• [What is required] Please copy each line of the records below that holds the word "tāni".

::: Task inputs :::

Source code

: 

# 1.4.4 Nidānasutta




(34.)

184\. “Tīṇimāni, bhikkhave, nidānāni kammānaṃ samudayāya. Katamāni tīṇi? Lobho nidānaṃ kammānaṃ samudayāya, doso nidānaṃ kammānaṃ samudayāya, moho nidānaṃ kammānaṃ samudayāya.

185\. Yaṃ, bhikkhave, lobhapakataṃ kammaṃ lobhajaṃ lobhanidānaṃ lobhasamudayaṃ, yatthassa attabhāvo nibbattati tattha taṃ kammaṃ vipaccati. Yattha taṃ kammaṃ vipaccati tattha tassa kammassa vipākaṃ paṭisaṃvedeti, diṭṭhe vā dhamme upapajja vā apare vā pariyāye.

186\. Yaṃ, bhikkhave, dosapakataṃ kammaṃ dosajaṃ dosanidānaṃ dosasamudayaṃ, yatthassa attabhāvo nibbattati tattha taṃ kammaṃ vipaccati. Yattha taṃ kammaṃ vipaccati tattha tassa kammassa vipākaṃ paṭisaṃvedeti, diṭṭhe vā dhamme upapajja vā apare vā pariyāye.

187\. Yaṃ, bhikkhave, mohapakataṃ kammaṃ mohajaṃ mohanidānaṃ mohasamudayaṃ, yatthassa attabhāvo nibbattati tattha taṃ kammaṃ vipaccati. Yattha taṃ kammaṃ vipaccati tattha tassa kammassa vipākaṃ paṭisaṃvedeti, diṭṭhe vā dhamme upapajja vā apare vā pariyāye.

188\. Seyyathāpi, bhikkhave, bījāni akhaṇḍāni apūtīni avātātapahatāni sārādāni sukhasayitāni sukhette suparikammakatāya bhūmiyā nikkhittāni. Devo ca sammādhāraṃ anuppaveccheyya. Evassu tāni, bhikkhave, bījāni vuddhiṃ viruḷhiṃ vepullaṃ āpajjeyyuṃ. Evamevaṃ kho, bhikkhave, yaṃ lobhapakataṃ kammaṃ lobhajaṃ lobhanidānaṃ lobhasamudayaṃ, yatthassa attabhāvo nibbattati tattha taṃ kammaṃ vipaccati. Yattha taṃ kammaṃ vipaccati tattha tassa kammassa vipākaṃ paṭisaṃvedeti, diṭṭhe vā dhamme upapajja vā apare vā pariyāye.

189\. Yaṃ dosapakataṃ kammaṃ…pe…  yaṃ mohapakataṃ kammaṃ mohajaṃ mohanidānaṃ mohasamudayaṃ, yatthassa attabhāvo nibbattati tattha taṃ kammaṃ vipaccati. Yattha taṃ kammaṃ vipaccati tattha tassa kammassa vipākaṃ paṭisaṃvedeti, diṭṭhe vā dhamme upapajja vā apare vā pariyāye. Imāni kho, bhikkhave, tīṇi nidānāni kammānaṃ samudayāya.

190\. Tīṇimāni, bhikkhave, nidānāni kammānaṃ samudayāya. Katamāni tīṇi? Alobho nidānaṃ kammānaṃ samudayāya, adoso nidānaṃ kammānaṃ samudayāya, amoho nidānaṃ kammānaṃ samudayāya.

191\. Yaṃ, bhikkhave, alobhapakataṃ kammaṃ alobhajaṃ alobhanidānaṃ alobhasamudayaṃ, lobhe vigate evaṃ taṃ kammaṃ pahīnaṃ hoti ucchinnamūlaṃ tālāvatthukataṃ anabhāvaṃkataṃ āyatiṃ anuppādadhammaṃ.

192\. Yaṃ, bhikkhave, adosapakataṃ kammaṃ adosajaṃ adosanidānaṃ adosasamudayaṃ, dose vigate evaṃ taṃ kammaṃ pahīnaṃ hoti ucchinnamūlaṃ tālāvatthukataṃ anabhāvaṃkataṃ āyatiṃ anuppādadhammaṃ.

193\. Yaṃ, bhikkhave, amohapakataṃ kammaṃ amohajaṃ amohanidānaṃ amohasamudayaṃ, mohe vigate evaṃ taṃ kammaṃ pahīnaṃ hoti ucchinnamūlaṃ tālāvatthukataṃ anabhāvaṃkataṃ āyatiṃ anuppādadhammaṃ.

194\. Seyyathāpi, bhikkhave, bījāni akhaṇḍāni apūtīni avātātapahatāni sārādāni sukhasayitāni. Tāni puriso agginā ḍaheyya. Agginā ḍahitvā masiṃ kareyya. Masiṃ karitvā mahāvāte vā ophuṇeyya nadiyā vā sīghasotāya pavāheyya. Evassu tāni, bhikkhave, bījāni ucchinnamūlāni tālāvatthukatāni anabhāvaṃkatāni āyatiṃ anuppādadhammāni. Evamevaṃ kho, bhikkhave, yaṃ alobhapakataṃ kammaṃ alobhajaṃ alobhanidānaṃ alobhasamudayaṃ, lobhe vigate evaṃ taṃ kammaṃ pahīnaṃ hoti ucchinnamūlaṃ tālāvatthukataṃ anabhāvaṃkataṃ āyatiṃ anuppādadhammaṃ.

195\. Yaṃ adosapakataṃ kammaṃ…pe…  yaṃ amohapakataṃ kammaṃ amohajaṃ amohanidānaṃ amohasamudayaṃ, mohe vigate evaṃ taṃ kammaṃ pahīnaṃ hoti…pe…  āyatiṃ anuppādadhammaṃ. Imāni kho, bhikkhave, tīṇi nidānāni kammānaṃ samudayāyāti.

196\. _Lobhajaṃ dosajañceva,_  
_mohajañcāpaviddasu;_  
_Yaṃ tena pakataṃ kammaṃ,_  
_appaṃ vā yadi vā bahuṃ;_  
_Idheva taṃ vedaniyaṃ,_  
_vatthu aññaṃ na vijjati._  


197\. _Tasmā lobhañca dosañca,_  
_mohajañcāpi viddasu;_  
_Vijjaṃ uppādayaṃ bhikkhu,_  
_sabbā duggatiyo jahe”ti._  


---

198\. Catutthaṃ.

:::
::: Task inputs :::

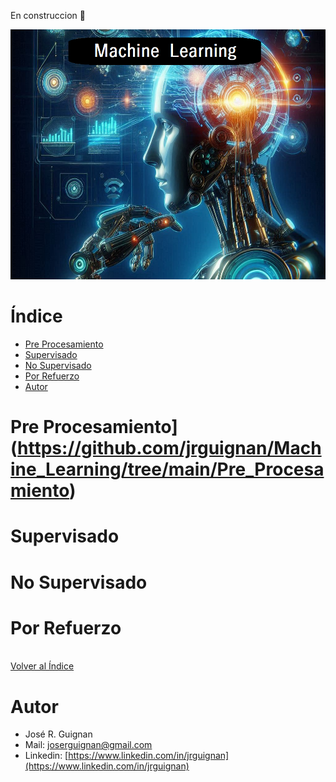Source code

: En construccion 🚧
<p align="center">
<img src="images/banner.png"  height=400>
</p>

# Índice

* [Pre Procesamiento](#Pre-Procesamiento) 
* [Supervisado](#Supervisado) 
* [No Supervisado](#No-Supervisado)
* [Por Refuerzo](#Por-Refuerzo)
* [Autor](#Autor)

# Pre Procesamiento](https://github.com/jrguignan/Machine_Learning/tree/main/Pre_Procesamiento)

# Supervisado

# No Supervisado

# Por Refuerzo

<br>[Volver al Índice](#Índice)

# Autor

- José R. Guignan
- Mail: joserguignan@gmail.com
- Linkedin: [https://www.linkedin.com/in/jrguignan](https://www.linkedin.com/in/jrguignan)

:::

• [Response to this exercise]
188\. Seyyathāpi, bhikkhave, bījāni akhaṇḍāni apūtīni avātātapahatāni sārādāni sukhasayitāni sukhette suparikammakatāya bhūmiyā nikkhittāni. Devo ca sammādhāraṃ anuppaveccheyya. Evassu tāni, bhikkhave, bījāni vuddhiṃ viruḷhiṃ vepullaṃ āpajjeyyuṃ. Evamevaṃ kho, bhikkhave, yaṃ lobhapakataṃ kammaṃ lobhajaṃ lobhanidānaṃ lobhasamudayaṃ, yatthassa attabhāvo nibbattati tattha taṃ kammaṃ vipaccati. Yattha taṃ kammaṃ vipaccati tattha tassa kammassa vipākaṃ paṭisaṃvedeti, diṭṭhe vā dhamme upapajja vā apare vā pariyāye.
194\. Seyyathāpi, bhikkhave, bījāni akhaṇḍāni apūtīni avātātapahatāni sārādāni sukhasayitāni. Tāni puriso agginā ḍaheyya. Agginā ḍahitvā masiṃ kareyya. Masiṃ karitvā mahāvāte vā ophuṇeyya nadiyā vā sīghasotāya pavāheyya. Evassu tāni, bhikkhave, bījāni ucchinnamūlāni tālāvatthukatāni anabhāvaṃkatāni āyatiṃ anuppādadhammāni. Evamevaṃ kho, bhikkhave, yaṃ alobhapakataṃ kammaṃ alobhajaṃ alobhanidānaṃ alobhasamudayaṃ, lobhe vigate evaṃ taṃ kammaṃ pahīnaṃ hoti ucchinnamūlaṃ tālāvatthukataṃ anabhāvaṃkataṃ āyatiṃ anuppādadhammaṃ.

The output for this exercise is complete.